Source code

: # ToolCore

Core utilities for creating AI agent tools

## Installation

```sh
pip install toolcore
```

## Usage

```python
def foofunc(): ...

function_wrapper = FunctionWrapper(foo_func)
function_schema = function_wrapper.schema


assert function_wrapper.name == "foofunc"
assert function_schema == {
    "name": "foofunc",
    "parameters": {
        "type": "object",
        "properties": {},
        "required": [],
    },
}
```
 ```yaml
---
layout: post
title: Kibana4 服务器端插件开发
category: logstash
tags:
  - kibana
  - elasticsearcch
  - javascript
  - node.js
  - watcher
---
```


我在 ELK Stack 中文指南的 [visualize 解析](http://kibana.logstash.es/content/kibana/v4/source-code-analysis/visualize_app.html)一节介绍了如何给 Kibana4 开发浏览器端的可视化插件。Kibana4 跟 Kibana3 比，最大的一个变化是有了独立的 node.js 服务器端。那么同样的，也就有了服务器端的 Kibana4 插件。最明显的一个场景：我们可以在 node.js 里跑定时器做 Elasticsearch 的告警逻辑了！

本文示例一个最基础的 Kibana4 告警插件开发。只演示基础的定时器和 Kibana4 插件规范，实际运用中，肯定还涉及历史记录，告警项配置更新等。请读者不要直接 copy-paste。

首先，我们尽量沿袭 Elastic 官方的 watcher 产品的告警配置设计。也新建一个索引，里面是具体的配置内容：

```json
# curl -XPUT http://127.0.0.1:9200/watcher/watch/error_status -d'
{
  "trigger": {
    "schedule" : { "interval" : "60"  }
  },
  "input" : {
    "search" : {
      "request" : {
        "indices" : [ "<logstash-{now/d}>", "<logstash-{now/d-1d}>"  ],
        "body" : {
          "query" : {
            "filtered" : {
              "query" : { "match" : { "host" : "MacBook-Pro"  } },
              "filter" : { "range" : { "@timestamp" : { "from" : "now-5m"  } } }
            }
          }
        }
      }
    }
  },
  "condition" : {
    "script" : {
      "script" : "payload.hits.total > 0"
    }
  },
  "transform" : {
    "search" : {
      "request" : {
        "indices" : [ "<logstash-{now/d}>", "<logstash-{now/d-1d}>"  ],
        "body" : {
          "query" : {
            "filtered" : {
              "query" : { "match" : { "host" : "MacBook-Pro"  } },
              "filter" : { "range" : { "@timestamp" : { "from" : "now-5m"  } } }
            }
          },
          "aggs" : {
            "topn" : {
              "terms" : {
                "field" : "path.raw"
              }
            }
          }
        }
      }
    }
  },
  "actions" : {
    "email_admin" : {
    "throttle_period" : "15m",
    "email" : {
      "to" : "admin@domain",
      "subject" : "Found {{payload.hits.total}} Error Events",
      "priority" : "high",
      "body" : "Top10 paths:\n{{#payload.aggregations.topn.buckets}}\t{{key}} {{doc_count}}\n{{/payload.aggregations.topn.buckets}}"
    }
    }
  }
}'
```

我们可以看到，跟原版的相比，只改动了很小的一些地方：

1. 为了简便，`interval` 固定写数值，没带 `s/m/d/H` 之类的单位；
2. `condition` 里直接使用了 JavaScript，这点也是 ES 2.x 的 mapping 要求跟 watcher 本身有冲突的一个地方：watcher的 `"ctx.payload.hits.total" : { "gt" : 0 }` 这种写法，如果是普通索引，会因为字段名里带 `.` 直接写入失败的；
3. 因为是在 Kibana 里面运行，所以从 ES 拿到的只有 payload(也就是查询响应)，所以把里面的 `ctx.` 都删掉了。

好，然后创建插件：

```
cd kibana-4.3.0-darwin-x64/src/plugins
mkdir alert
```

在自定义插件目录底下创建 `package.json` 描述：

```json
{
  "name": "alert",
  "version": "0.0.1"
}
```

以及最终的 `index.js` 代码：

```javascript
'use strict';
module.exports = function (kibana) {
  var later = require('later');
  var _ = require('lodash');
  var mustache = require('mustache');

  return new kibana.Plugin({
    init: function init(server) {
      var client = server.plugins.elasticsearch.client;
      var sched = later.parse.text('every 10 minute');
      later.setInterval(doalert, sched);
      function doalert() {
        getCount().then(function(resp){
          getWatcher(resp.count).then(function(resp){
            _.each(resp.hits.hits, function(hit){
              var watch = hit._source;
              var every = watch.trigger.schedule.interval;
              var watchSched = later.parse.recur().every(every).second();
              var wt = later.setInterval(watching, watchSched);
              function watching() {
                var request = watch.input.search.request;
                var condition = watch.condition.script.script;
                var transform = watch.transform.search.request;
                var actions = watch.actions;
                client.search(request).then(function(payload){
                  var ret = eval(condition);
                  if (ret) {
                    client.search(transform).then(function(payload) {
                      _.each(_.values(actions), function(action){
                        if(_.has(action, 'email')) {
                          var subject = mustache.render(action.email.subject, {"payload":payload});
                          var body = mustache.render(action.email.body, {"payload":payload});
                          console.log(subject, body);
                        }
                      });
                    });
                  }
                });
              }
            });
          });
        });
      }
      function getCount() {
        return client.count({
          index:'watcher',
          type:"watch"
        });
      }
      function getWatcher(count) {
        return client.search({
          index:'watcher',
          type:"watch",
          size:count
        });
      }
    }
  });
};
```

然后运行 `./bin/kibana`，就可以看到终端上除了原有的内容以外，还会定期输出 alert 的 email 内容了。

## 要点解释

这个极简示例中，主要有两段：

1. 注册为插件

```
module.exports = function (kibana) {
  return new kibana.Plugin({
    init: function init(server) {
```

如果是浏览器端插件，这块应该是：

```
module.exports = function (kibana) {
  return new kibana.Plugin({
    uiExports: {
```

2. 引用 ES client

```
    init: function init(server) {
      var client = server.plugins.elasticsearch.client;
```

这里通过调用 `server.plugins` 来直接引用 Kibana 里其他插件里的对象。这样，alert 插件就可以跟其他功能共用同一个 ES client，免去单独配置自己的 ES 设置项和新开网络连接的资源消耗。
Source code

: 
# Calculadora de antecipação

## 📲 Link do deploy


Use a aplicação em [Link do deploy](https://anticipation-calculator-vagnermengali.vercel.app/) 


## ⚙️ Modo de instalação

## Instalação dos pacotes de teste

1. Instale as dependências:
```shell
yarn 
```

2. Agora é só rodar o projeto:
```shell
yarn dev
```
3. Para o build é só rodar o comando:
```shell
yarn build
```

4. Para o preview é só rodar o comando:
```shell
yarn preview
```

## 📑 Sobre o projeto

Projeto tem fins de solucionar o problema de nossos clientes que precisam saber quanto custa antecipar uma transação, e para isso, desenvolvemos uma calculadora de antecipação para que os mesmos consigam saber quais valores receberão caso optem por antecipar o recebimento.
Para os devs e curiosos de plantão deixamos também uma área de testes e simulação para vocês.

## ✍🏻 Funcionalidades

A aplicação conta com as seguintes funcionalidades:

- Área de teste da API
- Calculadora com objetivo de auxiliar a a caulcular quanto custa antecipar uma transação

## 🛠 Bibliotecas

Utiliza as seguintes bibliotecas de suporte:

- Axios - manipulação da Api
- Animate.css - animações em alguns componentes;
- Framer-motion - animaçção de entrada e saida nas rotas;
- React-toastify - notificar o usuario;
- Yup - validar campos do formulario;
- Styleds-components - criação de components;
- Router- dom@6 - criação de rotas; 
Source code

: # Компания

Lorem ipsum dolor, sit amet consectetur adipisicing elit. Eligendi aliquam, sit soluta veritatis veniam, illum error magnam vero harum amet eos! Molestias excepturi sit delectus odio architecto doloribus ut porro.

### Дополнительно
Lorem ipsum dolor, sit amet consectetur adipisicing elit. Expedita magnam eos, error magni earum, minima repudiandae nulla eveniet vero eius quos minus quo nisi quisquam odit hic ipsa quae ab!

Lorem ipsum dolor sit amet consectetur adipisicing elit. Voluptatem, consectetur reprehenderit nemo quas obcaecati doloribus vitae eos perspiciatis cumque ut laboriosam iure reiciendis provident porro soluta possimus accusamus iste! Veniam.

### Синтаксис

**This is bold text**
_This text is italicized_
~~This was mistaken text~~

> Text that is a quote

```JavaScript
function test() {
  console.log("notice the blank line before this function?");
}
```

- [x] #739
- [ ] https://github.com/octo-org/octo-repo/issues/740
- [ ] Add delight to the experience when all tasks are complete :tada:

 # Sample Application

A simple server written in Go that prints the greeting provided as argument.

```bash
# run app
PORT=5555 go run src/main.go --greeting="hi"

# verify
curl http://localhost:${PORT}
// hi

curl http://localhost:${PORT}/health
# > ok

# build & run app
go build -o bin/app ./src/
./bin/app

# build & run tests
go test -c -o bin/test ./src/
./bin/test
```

┄┄┄┄┄┄┄┄┄┄

*WORK ORDER*.
Copy out each line of the material in which the word "plugins" turns up.

*ANSWER TO THE PROBLEM*.
cd kibana-4.3.0-darwin-x64/src/plugins
      var client = server.plugins.elasticsearch.client;
      var client = server.plugins.elasticsearch.client;
这里通过调用 `server.plugins` 来直接引用 Kibana 里其他插件里的对象。这样，alert 插件就可以跟其他功能共用同一个 ES client，免去单独配置自己的 ES 设置项和新开网络连接的资源消耗。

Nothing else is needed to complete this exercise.